The hCOV-19 DNA has been grouped into a number of new clades. Based on their geographic origin, three clades were divided into ten subclades. There have been several strains of this virus identified in Australia. Europe and the Middle East. Researchers will be able to identify these new strains using data from impartial metagenomics.
The DNAJB1 biomarker is a novel biomarker to detect pancreatic disease. Knockdown DNAJB1 significantly inhibits pancreatic carcinoma cells' migration, invasion, or proliferation. This finding opens the door for the use DNAJB1 to diagnose pancreatic cancer. The literature has discussed several benefits of DNAJB1 knockdown in pancreatic cancer.
DNAJB1 is a powerful prognostic marker for CCA. It may predict poor outcomes by promoting cancer cell proliferation and inhibiting p53-mediated death. Numerous studies have shown that DNAJB1 expression is higher in CCA cells, tissues, bile samples, and CCA cells. DNAJB1 gene expression was associated to pathological differentiation, vessel invasion, T stage, and lymphoma metastasis. CCA patients with high DNAJB1 expression were also less likely to survive.

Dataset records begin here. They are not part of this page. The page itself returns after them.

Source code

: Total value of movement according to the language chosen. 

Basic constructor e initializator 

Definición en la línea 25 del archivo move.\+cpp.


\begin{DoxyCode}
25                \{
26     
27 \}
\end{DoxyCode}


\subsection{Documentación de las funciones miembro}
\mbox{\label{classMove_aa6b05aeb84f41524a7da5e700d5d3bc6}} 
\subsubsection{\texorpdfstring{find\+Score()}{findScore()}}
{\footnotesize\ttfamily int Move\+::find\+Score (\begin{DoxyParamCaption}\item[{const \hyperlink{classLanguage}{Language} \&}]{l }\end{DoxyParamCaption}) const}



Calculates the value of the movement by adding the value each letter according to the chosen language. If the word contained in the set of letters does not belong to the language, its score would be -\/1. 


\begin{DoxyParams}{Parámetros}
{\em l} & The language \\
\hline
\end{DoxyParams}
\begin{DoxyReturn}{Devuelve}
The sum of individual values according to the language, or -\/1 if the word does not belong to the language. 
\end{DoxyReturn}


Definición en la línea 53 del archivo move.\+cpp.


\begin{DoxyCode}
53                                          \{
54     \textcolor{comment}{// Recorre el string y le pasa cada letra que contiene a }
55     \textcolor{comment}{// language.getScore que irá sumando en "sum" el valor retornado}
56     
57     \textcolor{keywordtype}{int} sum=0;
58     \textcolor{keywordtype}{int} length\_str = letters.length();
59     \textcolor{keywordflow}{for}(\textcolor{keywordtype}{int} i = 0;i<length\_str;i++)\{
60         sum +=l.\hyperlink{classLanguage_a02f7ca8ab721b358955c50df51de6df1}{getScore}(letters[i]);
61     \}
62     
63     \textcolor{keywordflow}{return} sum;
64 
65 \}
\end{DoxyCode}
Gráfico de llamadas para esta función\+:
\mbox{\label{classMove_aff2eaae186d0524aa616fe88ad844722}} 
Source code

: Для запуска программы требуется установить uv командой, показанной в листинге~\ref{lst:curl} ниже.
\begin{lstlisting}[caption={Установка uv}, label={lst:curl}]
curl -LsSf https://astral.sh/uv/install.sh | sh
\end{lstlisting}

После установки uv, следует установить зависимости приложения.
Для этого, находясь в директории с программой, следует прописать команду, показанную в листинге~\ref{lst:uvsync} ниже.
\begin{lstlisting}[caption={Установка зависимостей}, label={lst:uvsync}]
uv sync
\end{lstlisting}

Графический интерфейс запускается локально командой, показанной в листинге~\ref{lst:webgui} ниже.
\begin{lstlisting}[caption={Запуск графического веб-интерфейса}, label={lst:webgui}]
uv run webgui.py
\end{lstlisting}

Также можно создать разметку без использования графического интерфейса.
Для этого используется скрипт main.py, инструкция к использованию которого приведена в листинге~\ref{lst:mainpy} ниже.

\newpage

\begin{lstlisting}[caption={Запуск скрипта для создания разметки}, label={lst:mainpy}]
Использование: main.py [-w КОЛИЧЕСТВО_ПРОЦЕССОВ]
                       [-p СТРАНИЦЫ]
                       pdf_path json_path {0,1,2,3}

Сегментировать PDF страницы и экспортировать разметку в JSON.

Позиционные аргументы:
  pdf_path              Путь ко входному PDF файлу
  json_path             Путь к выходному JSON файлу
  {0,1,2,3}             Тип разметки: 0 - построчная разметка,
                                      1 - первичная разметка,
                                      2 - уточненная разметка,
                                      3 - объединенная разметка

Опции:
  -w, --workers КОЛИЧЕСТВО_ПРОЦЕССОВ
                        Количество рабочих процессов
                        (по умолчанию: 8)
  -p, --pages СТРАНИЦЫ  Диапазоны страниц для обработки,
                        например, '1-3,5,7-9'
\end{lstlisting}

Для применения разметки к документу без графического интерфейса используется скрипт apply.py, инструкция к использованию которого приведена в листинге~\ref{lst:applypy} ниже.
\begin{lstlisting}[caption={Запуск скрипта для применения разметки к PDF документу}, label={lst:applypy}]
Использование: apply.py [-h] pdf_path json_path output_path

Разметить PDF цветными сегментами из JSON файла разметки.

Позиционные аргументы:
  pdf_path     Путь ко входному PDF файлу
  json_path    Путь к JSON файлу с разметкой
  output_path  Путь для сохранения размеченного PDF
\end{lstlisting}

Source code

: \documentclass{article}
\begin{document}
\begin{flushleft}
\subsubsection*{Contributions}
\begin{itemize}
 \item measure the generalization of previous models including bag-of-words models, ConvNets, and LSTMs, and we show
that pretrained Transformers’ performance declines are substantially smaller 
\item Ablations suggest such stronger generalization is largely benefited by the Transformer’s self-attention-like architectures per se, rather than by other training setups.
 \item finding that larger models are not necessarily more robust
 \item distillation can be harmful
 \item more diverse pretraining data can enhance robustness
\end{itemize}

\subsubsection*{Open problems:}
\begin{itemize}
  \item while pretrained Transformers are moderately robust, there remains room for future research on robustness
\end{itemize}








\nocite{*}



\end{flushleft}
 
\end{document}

DNAJB1 not only detects the alphafetoprotein but also allows physicians to determine if a particular patient has the DNAJB1 mutation. DNAJB1 is excellent at binding to many types of cancer cells, and has anti-tumor activity. Patients with DNAJB1 gene mutations in cancer patients are more likely to be diagnosed early with cancer.
This biomarker can also detect tumor protein D52. DNAJB1 is part of the DnaJ heat shock protein family. Physicians can diagnose cancer more accurately by using DNAJB1. This protein can be used as a marker for CCA. However, there are other biomarkers that can be used to distinguish these diseases.

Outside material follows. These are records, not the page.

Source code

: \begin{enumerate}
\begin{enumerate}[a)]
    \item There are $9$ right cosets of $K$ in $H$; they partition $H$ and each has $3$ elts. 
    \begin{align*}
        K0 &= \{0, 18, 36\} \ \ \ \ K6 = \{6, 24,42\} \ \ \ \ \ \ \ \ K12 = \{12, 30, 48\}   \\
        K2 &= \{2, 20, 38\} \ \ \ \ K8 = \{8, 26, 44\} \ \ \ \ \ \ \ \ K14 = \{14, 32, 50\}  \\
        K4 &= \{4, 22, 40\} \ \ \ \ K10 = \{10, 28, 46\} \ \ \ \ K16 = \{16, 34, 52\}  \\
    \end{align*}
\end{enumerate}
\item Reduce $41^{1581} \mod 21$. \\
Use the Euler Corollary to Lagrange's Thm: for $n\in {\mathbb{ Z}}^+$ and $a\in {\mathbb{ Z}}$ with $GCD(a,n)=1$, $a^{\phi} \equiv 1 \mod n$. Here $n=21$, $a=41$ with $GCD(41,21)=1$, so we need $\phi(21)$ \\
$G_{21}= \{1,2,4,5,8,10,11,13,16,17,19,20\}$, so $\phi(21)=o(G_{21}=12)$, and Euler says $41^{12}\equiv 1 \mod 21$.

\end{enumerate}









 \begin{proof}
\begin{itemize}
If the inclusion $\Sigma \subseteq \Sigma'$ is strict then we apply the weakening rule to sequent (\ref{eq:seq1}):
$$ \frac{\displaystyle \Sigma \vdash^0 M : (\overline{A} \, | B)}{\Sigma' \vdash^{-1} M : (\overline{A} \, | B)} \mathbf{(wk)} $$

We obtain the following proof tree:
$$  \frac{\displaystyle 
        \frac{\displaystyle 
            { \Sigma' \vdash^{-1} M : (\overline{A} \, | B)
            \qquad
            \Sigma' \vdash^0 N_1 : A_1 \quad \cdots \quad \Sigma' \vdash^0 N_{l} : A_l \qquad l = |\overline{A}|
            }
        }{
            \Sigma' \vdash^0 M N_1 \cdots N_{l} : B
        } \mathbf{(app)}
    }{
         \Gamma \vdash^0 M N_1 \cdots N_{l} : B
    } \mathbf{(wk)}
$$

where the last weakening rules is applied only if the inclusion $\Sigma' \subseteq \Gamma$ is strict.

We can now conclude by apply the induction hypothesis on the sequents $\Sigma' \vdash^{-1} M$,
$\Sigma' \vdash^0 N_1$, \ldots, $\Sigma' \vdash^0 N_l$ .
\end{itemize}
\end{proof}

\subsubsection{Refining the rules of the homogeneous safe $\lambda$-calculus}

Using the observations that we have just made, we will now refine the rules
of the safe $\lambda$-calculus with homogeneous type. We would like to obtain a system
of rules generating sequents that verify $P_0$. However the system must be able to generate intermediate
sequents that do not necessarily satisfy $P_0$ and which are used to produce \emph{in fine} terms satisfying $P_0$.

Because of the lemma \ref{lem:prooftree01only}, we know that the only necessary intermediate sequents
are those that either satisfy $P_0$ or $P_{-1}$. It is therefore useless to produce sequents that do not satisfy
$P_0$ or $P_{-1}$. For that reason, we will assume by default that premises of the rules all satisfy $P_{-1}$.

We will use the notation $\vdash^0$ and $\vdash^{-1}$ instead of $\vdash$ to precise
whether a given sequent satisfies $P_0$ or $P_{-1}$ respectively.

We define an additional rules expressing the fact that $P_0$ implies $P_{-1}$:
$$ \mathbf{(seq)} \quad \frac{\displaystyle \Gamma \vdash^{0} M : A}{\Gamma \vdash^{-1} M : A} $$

A study using DNAJB1 to detect CCA found that TPD52 and DNAJB1 proteins were more expressed in cancerous tissues than in healthy tissue. TRF may be less sensitive than DNAJB1/TPD52 biomarkers. These two proteins are often combined, which allows scientists to identify CCA cases better. A few studies have shown that DNAJB1 or TPD52 are better biomarkers for CCA cases than TRF.

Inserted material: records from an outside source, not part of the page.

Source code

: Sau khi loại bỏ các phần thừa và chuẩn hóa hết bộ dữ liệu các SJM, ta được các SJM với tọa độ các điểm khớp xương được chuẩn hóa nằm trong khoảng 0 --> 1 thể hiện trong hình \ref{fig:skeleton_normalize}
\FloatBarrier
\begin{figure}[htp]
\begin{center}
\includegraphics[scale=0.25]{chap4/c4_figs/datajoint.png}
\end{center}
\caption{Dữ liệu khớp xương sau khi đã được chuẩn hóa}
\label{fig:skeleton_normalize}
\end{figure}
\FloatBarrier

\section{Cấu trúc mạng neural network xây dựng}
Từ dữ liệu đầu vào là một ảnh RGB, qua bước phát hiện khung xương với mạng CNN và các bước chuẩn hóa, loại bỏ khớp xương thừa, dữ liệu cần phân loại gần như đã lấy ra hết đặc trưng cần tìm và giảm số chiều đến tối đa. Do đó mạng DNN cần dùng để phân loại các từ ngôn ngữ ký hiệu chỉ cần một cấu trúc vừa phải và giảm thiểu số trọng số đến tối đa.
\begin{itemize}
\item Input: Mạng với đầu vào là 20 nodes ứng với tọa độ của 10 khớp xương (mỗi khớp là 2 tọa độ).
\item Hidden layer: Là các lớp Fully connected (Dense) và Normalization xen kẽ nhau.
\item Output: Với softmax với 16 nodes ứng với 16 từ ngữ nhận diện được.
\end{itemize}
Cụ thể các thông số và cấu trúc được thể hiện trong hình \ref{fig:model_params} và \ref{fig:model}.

4 candidate biomarkers could be validated via RT-qPCR or western blot analysis. The 4 DEPs were tumor protein D52 and heat shock protein family member A1 as well as TACC3 transforming alic coiled-containing proteins. These biomarkers were associated to survival rates and other clinical parameters. However, the strongest candidate is TPD52. It also has a clear connection with DNAJB1.
The DNAJB1 marker is used in many areas of cancer research. This marker is involved with the migration process and interacts to Hsp40/DnaJ proteins, promoting protein transport as well as degradation. DNAJB1 is also known to inhibit the ubiquitination p53 and prevent its degradation by proteasomes. DNAJB1 depletion causes cancer cell growth to increase and promotes activation of the p53 pathway.
The DNAJB1-PRKACA fusion is a diagnostic test for fibrolamellar hepatocellular carcinoma, and five pancreatobiliary neoplasms harbor this mutation. The next step would be to develop a drug to inhibit the activity of protein kinases in pancreatobiliary neoplasms. These are still experimental.
PMID: 1754405 by Raabe T., et al. A human homologue of the Escherichia coli DnaJ heat-shock protein.
PMID: 8250930 by Ohtsuka K.; Cloning of a cDNA for heat-shock protein hsp40, a human homologue of bacterial DnaJ.